** Exercise material **
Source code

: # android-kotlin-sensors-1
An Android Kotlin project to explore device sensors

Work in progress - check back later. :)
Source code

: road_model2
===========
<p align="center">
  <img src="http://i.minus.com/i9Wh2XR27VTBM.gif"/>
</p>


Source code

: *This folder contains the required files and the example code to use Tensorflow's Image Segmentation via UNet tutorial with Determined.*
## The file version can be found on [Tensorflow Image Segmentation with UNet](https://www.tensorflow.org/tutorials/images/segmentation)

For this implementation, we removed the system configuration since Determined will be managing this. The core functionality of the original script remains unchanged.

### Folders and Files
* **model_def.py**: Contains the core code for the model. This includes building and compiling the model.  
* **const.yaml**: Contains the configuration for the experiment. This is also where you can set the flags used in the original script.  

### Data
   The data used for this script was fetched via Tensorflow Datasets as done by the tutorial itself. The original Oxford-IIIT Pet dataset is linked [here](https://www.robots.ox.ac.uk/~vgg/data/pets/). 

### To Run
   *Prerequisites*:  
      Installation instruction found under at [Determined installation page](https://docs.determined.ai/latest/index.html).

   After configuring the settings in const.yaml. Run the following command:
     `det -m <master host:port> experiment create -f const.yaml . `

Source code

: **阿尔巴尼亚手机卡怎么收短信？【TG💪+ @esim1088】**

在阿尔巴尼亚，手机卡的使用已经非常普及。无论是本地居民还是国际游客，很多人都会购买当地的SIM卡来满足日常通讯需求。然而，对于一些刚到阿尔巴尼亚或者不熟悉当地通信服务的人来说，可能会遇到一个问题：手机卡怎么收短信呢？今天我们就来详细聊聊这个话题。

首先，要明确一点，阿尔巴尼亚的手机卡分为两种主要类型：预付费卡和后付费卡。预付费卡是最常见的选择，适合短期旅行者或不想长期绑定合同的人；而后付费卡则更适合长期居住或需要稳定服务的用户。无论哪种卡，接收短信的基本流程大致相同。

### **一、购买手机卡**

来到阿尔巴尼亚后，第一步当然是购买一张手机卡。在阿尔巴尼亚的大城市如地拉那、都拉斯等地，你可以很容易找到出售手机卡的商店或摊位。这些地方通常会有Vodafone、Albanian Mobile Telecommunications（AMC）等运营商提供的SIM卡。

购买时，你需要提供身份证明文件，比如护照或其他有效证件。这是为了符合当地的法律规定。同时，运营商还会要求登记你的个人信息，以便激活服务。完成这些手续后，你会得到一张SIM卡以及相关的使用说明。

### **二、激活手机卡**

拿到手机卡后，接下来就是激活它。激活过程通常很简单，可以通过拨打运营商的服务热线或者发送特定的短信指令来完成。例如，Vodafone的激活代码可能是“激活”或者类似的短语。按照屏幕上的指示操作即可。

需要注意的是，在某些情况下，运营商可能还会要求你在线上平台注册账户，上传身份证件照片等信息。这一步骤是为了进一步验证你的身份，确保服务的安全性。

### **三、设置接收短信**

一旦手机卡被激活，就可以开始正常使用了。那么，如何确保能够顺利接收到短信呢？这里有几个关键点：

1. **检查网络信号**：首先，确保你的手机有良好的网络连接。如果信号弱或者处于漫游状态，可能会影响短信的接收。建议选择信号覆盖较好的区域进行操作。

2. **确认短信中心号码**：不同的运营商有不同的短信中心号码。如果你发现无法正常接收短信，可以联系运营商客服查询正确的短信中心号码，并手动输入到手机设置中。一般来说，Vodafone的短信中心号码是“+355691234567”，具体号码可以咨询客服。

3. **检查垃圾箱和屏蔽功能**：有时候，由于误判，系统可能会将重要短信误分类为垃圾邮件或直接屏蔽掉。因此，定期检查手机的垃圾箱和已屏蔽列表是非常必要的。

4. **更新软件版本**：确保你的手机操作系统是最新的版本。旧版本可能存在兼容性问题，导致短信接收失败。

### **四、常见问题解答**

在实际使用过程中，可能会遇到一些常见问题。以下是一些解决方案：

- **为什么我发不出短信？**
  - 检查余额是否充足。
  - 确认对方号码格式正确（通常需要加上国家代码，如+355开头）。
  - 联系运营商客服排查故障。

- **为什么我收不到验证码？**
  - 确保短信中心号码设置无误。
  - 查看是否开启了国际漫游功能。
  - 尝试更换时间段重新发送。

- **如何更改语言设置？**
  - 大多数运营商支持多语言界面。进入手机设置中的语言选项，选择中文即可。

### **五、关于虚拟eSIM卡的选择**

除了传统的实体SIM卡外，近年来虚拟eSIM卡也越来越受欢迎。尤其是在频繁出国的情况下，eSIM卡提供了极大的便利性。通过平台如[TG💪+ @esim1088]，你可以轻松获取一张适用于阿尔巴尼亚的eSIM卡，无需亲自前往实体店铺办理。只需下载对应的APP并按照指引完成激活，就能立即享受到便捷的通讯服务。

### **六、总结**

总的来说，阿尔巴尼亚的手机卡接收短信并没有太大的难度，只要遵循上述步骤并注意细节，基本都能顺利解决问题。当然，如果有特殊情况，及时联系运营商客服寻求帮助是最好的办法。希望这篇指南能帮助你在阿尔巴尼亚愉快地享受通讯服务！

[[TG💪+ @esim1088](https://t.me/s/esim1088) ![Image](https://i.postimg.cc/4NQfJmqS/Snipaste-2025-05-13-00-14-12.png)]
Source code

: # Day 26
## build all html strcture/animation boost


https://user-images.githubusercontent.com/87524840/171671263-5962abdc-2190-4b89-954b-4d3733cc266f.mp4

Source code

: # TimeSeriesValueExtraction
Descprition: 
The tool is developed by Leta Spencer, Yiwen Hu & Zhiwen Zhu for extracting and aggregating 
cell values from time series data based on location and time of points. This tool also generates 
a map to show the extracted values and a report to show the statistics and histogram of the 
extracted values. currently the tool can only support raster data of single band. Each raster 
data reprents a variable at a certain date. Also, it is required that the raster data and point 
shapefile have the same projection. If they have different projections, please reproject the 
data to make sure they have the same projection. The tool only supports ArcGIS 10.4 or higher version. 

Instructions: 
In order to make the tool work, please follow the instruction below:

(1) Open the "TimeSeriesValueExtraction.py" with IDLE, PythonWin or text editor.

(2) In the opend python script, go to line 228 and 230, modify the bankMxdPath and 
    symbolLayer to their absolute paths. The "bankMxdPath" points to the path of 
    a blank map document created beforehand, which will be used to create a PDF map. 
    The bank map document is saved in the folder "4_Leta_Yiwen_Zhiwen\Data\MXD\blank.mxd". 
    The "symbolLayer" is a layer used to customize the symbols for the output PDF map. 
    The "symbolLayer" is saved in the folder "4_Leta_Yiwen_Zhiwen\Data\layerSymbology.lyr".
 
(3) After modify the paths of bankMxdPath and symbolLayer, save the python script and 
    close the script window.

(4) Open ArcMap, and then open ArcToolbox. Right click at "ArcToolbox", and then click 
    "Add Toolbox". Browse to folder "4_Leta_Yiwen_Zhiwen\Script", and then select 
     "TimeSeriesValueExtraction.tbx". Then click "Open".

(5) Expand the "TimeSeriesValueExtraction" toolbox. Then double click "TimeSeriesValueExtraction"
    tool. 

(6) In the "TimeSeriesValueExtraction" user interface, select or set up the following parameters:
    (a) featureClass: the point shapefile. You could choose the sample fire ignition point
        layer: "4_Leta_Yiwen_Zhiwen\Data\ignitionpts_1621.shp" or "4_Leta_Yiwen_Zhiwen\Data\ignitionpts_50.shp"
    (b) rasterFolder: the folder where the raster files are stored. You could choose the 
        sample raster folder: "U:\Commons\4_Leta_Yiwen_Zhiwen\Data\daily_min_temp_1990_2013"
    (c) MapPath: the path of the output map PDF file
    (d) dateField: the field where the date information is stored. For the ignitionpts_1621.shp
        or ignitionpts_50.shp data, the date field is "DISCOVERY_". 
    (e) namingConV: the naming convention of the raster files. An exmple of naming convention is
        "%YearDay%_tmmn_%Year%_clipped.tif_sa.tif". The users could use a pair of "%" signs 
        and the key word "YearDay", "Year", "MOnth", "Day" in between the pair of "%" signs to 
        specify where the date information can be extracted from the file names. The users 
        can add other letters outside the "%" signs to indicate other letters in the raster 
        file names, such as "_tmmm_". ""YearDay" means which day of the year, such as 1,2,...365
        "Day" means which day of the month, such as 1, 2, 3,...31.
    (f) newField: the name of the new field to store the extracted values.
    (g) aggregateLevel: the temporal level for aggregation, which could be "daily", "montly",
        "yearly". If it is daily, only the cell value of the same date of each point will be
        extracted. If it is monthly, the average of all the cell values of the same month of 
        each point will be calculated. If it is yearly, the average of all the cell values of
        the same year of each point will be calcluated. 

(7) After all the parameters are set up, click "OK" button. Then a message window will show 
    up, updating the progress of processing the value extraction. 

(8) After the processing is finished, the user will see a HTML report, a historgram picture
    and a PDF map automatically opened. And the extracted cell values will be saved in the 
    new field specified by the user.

...

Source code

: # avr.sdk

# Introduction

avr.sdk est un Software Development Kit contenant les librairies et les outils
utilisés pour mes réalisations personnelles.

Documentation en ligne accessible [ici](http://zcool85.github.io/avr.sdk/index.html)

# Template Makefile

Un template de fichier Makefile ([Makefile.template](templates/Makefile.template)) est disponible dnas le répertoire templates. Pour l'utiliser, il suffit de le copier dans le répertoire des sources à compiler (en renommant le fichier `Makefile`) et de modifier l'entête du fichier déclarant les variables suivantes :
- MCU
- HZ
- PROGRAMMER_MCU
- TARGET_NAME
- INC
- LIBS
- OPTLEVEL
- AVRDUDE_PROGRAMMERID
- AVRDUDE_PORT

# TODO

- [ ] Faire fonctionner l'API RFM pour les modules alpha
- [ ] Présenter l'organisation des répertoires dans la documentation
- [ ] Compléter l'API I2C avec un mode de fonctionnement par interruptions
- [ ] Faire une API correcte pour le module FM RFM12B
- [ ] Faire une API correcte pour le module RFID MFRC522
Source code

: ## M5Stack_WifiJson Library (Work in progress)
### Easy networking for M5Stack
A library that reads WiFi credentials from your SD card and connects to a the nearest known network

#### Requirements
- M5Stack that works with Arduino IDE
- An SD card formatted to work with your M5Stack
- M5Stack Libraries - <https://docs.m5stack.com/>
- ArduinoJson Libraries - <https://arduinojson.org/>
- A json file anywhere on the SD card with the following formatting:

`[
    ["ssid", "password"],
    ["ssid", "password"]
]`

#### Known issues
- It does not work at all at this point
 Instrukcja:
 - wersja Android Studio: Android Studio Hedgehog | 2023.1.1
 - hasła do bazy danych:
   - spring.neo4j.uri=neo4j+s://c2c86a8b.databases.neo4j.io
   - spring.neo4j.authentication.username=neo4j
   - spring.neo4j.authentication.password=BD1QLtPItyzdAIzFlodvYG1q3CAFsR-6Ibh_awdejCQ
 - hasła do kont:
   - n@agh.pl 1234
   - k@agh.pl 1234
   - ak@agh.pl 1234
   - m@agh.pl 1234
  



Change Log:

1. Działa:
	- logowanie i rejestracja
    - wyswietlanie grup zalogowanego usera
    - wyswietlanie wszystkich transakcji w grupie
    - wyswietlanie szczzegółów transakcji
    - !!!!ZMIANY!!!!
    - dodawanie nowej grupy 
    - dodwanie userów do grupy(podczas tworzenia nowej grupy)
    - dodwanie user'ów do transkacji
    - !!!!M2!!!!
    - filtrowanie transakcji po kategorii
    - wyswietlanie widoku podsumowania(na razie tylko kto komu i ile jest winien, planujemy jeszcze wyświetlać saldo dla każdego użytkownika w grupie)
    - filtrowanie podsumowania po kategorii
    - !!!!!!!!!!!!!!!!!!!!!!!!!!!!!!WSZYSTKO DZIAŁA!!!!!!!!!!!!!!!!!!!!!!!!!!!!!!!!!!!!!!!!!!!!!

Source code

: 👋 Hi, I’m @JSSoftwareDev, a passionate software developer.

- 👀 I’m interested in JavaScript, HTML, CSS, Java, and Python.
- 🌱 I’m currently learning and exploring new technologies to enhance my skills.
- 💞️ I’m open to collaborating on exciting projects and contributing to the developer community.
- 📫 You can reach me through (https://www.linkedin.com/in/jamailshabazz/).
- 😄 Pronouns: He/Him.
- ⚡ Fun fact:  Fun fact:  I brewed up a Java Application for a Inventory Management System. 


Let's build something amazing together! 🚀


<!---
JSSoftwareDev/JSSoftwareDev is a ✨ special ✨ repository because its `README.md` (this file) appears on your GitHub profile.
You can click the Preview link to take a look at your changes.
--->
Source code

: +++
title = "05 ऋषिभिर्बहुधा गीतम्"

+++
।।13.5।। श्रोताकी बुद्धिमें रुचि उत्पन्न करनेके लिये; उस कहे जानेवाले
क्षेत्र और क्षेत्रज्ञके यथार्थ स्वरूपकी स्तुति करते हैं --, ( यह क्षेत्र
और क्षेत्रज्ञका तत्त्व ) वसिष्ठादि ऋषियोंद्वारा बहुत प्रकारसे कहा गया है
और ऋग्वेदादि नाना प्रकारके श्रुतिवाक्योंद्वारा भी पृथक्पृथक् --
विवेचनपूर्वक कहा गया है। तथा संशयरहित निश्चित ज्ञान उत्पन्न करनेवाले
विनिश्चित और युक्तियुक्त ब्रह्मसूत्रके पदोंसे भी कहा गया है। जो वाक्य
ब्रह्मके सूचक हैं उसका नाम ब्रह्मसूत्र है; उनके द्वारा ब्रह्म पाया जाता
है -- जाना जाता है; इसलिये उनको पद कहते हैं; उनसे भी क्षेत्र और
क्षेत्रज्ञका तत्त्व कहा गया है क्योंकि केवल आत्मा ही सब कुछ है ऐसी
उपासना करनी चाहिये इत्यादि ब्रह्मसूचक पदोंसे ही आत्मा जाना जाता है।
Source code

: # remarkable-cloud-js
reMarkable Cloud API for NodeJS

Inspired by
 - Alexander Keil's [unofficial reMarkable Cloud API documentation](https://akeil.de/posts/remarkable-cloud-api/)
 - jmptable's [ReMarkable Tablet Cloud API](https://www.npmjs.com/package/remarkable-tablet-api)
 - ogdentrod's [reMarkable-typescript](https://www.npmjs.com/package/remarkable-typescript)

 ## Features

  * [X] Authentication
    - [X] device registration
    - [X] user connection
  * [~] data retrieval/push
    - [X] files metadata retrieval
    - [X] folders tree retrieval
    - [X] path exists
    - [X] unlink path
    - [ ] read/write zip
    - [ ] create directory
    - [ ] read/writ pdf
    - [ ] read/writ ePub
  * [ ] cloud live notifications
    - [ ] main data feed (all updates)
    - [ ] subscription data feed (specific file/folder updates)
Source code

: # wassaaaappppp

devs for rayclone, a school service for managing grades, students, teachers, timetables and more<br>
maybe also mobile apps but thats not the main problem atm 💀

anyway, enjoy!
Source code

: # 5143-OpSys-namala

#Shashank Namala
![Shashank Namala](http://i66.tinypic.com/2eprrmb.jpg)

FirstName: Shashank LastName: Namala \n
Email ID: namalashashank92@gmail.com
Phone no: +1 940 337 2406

--

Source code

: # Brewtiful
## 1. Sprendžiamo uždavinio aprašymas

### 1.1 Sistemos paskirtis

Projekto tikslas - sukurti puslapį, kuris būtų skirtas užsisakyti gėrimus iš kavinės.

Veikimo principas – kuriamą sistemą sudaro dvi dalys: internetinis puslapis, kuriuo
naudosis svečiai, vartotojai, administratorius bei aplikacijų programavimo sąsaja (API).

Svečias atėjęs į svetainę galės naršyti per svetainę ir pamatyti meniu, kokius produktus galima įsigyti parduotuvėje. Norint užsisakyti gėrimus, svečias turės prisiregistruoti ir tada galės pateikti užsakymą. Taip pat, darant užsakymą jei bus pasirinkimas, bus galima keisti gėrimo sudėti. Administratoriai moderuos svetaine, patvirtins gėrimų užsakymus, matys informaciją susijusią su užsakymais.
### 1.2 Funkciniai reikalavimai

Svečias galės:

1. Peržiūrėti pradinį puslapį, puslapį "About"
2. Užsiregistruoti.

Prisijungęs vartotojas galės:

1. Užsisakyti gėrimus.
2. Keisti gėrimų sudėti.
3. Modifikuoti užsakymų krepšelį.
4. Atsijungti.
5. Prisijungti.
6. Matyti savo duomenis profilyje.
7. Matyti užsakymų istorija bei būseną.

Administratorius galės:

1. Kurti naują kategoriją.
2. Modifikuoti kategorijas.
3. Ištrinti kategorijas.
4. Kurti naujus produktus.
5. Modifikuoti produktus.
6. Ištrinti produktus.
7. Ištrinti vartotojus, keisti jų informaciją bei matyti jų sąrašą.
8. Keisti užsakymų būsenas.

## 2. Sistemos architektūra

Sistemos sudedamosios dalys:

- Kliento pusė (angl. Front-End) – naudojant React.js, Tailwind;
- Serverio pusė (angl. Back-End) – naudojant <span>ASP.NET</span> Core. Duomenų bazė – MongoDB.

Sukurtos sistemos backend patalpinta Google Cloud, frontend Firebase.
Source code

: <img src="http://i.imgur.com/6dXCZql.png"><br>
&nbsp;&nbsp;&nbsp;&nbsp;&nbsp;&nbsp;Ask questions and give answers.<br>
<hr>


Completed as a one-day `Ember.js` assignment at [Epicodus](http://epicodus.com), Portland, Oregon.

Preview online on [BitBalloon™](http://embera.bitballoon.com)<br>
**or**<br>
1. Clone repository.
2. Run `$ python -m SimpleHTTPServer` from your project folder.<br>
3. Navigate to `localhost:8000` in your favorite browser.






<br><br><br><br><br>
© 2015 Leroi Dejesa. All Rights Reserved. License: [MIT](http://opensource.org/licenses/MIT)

** Aim of the exercise **
State how many lines of the records above hold the word "gėrimus", adding nothing beyond the number.

** Task output **
3